What you return must match the records exactly, except that the pictures are gone.

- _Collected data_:
:::::

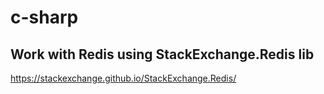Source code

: # c-sharp

## Work with Redis using StackExchange.Redis lib
https://stackexchange.github.io/StackExchange.Redis/


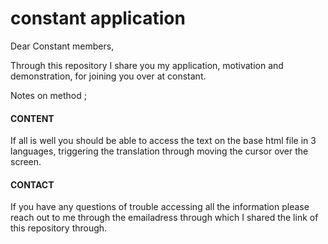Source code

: # constant application 

Dear Constant members, 

Through this repository I share you my application, motivation and demonstration, for joining you over at constant. 

Notes on method ; 


#### CONTENT 

If all is well you should be able to access the text on the base html file in 3 languages, triggering the translation through moving the cursor over the screen.  



#### CONTACT 

If you have any questions of trouble accessing all the information please reach out to me through the emailadress through which I shared the link of this repository through.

:::::

- _SOLVED PROBLEM_:
Source code

: # c-sharp

## Work with Redis using StackExchange.Redis lib
https://stackexchange.github.io/StackExchange.Redis/


Source code

: # constant application 

Dear Constant members, 

Through this repository I share you my application, motivation and demonstration, for joining you over at constant. 

Notes on method ; 


#### CONTENT 

If all is well you should be able to access the text on the base html file in 3 languages, triggering the translation through moving the cursor over the screen.  



#### CONTACT 

If you have any questions of trouble accessing all the information please reach out to me through the emailadress through which I shared the link of this repository through.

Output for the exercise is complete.